Mrs REDMOND: That is an answer which I would only ever expect from the Attorney-General. I have no further questions, just to satisfy the Attorney-General, on clause 37.

Clause passed.

Clauses 38 and 39 passed.


[Sitting extended beyond 18:00 on motion of Hon. M.J. Atkinson]


Clause 40.

Mrs REDMOND: Again I refer to the letter of the Criminal Law Committee of the Law Society at the very top of page 3 where they say—although they use 'effects' instead of 'affects'—

The Hon. M.J. Atkinson: That is indicative of the brain power they have applied to this matter.

Mrs REDMOND: The letter states:

The provision that directly effects the established concept of a fair trial in South Australia is in section 40 requiring that a party must seek the court's permission to ask questions of a protected witness that may lead to the disclosure of the operative's identity or where the operative lives.

They consider that the provisions of clause 40(3) are unduly restrictive. I thought the provisions of clause 40 probably were reasonable but I did have a question in terms of the form of what happens, and I want to run through it quickly to get to a question which is really directed at subclause (4) rather than subclause (3).

Subclause (1) provides that a party can apply for permission to ask a question of a witness that might lead to the disclosure of someone who has been undercover and using an assumed identity. Essentially, they can ask for permission to do that, and they can also apply to the court for an order requiring a witness, including an undercover operative, to answer a question, give evidence or provide information that might lead to the disclosure of the person's undercover identity.

The application under this clause must be heard in the absence of the jury, if there is one. Subclause (3) provides, 'The court may give permission if (and only if) the court is satisfied', and sets out the three things about which it must be satisfied, as follows:

(a) there is evidence that, if accepted, would substantially call into question the operative's credibility; and

(b) it would be impractical to test properly the credibility of the operative without risking the disclosure of, or disclosing, the operative's identity or where the operative lives; and

(c) it is in the interests of justice that the operative's credibility be tested.

In spite of what the Criminal Law Committee suggests about those provisions being unduly restrictive, I think that they are probably reasonable in terms of the way I anticipate this will operate in practice. Subclause (4) provides, 'Each party to the proceedings must be informed of any proposal by the court to give permission', and so on. It seems to me that, rather than it being the case I had envisaged up to that point, we have a witness identity protection certificate for an assumed identity.

If the defence says that, on the voir dire, it established a basis for saying why it should be able to question the credibility of the witness, and it has satisfied those three paragraphs I read out, I would have thought that at that point there would be a whole lot of discussion about it and that there would be a comprehensive debate within the voir dire about whether that permission should be given.

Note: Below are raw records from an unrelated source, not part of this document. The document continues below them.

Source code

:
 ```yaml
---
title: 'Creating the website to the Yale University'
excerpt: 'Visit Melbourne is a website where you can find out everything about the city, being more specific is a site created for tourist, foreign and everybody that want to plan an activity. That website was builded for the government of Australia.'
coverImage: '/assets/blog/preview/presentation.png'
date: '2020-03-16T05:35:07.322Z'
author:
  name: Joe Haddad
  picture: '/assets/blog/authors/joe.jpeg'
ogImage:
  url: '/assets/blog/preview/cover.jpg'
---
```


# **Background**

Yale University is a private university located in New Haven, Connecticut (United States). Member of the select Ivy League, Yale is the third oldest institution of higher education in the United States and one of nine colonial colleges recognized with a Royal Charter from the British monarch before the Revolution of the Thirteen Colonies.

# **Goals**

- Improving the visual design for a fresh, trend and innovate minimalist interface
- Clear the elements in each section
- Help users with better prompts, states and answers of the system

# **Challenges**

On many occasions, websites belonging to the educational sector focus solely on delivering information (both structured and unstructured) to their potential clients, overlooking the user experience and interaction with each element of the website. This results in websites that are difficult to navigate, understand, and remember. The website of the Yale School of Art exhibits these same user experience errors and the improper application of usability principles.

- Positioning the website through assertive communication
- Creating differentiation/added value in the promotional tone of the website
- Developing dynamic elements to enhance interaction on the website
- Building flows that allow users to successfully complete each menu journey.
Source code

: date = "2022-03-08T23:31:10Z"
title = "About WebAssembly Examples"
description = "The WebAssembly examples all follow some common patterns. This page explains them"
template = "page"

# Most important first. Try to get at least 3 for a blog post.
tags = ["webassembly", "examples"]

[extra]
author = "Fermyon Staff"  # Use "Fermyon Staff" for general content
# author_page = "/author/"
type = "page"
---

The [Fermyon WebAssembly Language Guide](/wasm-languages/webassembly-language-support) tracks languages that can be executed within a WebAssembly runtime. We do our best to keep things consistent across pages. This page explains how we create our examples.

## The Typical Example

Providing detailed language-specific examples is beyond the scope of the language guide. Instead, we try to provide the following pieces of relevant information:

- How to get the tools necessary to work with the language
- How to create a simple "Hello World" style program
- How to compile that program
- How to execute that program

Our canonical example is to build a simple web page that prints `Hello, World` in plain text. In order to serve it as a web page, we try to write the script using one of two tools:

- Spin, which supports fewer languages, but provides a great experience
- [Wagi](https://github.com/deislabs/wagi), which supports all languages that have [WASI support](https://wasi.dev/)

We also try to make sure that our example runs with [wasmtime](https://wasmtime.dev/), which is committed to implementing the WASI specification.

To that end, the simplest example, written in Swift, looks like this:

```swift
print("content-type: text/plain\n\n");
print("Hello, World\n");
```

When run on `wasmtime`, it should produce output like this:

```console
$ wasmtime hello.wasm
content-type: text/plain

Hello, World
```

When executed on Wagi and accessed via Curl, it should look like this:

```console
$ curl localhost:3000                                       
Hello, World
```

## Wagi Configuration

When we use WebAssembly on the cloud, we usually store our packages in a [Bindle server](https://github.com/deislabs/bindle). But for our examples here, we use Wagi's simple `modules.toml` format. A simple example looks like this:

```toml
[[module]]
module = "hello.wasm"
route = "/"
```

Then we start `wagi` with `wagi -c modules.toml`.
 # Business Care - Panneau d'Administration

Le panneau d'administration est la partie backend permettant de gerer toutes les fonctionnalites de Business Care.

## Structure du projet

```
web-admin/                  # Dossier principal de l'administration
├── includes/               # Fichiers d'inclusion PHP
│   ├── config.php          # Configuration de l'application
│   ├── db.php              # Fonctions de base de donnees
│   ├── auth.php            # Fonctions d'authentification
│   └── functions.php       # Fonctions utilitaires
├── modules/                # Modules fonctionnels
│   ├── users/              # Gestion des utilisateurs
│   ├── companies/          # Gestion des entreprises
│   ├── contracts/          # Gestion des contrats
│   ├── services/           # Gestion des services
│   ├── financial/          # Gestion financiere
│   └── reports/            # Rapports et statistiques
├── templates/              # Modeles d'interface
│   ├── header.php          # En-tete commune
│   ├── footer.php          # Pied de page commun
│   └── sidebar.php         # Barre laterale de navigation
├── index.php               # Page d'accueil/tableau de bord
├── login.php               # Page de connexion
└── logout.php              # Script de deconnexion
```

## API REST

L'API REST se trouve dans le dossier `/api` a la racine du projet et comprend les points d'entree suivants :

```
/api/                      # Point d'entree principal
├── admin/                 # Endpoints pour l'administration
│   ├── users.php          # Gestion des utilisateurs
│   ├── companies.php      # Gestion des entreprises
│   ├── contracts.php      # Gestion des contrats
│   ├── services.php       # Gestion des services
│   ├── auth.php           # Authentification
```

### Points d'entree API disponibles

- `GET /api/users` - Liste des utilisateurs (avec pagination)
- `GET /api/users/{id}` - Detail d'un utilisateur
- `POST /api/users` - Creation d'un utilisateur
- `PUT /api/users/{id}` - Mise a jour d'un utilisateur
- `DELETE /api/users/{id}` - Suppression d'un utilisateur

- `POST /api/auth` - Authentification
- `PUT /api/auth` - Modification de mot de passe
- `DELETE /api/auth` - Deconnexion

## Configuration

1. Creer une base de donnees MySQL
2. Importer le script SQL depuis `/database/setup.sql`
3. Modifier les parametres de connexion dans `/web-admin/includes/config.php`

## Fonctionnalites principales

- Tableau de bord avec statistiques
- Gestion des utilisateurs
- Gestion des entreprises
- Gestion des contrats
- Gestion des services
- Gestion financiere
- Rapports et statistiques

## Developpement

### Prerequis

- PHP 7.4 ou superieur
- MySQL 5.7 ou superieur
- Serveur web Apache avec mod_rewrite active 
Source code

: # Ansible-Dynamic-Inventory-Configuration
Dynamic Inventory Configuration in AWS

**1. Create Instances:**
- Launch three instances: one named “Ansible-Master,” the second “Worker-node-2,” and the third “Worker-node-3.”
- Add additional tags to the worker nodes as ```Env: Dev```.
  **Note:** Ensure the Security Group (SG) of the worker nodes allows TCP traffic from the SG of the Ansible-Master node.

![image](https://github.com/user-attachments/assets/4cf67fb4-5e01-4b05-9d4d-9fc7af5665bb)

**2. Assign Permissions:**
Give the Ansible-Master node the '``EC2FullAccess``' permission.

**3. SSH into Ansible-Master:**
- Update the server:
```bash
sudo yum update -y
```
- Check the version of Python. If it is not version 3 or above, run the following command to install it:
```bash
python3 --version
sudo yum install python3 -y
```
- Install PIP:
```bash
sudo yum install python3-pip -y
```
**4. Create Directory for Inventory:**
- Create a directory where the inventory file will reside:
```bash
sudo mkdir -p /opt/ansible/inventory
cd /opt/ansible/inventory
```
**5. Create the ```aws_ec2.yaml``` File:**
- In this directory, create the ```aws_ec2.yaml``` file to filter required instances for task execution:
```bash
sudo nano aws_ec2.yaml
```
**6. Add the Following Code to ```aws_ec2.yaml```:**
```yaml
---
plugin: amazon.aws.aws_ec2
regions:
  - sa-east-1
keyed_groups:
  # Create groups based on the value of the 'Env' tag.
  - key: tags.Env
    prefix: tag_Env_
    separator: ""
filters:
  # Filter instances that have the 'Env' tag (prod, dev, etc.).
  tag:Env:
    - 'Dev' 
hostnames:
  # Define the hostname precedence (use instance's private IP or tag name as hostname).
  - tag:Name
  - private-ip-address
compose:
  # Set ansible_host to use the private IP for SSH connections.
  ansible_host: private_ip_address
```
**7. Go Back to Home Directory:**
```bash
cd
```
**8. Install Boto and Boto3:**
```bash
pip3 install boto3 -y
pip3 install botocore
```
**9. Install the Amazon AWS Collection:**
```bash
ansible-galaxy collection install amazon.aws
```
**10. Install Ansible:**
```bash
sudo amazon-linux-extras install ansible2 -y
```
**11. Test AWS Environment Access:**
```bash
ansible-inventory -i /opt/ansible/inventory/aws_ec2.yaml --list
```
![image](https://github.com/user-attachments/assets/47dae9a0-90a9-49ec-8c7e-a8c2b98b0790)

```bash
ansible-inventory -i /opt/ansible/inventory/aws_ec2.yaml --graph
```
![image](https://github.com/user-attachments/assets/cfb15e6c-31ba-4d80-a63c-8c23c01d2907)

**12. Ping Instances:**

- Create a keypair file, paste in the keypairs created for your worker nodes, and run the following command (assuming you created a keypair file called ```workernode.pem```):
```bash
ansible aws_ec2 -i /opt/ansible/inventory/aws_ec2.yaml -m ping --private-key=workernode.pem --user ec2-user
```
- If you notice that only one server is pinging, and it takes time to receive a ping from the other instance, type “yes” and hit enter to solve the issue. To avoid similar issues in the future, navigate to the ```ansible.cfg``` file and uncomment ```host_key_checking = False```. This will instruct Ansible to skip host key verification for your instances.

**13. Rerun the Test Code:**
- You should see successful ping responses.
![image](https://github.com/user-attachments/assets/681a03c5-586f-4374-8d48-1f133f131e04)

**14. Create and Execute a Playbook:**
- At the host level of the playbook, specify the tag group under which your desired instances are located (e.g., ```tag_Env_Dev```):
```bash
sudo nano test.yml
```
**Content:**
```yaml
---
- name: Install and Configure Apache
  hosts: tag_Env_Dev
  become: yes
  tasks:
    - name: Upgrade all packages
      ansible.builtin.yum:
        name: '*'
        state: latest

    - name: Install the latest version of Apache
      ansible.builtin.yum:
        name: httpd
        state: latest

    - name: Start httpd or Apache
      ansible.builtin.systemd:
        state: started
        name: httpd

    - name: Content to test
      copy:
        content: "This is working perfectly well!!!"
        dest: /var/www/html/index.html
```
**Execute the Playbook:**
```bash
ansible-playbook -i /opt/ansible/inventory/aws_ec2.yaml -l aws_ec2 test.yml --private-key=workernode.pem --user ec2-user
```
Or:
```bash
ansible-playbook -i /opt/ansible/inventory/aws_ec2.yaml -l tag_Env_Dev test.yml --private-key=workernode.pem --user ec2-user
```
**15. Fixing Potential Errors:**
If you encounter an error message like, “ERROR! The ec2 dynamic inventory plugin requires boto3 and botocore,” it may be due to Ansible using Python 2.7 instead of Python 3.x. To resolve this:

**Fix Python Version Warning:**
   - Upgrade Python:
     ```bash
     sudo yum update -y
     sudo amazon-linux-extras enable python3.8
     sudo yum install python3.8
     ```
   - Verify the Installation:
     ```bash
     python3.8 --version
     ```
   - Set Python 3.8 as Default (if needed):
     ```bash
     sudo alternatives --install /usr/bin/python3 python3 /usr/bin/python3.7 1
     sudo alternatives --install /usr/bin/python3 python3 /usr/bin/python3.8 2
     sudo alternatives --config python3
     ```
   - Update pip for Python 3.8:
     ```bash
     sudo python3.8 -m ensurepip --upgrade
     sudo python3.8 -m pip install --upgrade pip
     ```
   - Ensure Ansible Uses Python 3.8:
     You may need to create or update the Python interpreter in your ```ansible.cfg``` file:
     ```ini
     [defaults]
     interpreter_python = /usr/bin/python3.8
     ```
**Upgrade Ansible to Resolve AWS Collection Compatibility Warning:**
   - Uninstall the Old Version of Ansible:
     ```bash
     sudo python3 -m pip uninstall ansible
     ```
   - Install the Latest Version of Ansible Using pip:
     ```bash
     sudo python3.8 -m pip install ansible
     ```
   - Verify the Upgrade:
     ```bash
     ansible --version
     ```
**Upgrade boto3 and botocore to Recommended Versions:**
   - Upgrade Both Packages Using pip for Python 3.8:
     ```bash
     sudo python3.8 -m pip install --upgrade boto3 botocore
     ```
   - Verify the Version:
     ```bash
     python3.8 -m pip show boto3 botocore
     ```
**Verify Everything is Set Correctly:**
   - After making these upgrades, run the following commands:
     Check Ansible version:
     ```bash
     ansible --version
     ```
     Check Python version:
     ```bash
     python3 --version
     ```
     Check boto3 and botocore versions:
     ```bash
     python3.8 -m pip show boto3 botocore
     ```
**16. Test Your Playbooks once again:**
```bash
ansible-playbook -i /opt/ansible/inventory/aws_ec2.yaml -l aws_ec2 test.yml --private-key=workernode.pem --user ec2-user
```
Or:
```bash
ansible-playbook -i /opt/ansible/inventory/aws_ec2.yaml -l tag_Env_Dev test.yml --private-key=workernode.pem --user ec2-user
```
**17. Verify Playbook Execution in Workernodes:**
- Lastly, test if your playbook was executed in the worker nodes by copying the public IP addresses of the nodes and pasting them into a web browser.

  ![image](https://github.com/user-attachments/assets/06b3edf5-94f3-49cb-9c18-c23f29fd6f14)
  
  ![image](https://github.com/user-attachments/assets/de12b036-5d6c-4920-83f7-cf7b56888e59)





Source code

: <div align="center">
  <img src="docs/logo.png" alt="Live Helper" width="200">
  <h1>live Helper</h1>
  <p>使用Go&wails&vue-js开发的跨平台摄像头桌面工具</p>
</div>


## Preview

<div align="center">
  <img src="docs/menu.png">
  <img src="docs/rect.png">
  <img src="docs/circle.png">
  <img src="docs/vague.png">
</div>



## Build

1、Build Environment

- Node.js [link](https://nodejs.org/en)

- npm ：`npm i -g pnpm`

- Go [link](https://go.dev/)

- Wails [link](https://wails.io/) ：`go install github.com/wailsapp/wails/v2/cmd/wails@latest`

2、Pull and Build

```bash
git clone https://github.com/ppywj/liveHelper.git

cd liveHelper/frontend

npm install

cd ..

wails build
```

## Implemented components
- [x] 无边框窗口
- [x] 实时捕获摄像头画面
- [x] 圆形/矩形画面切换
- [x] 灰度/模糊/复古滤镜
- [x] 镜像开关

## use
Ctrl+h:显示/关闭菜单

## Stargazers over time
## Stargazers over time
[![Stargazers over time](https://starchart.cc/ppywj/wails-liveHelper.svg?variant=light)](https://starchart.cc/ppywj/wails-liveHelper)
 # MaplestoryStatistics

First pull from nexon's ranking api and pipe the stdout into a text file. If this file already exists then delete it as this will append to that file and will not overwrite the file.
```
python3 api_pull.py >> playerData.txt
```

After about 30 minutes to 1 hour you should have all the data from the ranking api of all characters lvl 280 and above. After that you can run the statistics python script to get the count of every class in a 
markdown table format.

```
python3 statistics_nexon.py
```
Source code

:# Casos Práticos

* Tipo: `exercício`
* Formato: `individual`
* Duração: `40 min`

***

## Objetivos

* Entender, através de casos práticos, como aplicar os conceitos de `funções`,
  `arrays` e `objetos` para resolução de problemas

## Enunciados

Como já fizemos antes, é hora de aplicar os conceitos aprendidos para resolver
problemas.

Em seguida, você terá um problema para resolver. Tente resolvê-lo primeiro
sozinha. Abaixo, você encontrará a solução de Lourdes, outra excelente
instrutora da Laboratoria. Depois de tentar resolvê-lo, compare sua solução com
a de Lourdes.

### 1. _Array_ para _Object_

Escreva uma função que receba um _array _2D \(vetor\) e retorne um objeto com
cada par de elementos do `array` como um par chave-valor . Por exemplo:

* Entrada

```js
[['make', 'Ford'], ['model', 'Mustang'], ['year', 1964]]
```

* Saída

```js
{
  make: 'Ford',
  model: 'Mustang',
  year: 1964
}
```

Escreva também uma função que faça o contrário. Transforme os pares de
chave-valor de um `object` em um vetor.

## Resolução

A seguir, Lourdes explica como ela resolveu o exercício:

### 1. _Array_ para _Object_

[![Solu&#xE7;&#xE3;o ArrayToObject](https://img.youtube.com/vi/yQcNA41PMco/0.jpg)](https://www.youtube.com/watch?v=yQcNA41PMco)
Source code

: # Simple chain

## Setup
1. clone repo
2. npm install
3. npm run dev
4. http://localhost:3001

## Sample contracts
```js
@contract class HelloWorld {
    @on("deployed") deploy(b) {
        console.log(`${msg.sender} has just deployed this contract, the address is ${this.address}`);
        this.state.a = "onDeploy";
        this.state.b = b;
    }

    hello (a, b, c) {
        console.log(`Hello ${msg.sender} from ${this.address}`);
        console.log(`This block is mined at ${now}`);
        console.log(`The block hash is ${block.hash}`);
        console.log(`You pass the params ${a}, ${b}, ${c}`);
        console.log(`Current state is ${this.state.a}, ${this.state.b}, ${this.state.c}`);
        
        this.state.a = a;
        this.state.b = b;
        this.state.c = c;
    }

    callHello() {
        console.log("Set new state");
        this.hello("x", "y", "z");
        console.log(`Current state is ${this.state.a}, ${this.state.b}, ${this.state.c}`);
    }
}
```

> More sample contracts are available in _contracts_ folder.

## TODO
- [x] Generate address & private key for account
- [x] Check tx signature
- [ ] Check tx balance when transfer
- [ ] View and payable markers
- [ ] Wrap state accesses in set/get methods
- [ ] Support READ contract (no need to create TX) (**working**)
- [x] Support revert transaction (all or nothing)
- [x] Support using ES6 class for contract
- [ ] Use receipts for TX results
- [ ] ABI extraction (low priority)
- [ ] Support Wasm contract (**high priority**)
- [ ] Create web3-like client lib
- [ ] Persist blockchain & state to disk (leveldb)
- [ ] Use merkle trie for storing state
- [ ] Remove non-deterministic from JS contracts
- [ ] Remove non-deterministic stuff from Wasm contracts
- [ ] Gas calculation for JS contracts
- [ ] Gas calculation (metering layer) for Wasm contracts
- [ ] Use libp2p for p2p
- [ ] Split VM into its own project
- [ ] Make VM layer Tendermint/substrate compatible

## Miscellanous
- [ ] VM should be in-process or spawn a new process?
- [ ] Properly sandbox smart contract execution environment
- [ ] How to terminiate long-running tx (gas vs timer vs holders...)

However, the way subclause (4) is worded suggests to me that in fact the next part comes into play only if, having heard from the defence, without necessarily hearing from the prosecution, for instance, and the people who are presumably trying to keep the protected identity protected, the court is disposed to make that order to give permission. It is only at that point when subclause (4) comes into play. I want to clarify whether in fact it is intended that it will operate in that way.

It seems to me that it would have been more appropriate to deal with all the things set out in subclause (4)—that is, whether to pull the witness or have them warned and so on—come to some sort of conclusion and then proceed, rather than wait until the court decides that it will allow the witness to have their identity disclosed before the option in subclause (4)(a) particularly is put.

The Hon. M.J. ATKINSON: What is contemplated is a full voir dire in which the prosecution would get to argue its end of the argument, and the judge would then indicate how he or she was minded to rule. In nearly every case, I would think that, if the judge was going to make an order for disclosure, the prosecution and the police would fold their tent and give up.

Mrs REDMOND: In terms of the wording—and it may be semantics—that 'each party to the proceedings must be informed of any proposal by the court to give permission', we are really talking about a consideration by the court of a proposal to give permission. I understand why we would shorten it. The 'proposal by the court to give permission' suggests that it has reached the decision that it will give that permission.

The Hon. M.J. ATKINSON: Subclause (4) is after we have had a full-bottle voir dire and the court has reached its conclusion. I would think that the prosecution and the police would at all costs protect their witness and, therefore, withdraw that witness from the case. The whole idea is to ensure that the prosecution and police do not find themselves in the position where the identity of their witness has been disclosed. They get the choice to fold on that witness.

Mrs REDMOND: I refer to subclause (4)(b), where the witness has already given evidence, in which case the damage might already be done.

The Hon. M.J. ATKINSON: The member for Heysen in her latter remark is correct.

Clause passed.

Clause 41.

Mrs REDMOND: I think this is common to some earlier penalty provisions. Essentially, this clause provides that if a person lets the cat out of the bag, as it were, and gives out information which might identify someone (which in this clause is the 'disclosure action'), there is a maximum penalty of imprisonment for two years. That is an absolute offence if the person knows or is reckless as to whether the disclosure is something which is forbidden by the act. Subclause (2) provides that if a person has already committed the offence in terms of subclause (1) and they have done so either intending to endanger the health or safety of a person or is reckless as to whether the disclosure action will endanger a person or prejudice an investigation, then it is the higher offence.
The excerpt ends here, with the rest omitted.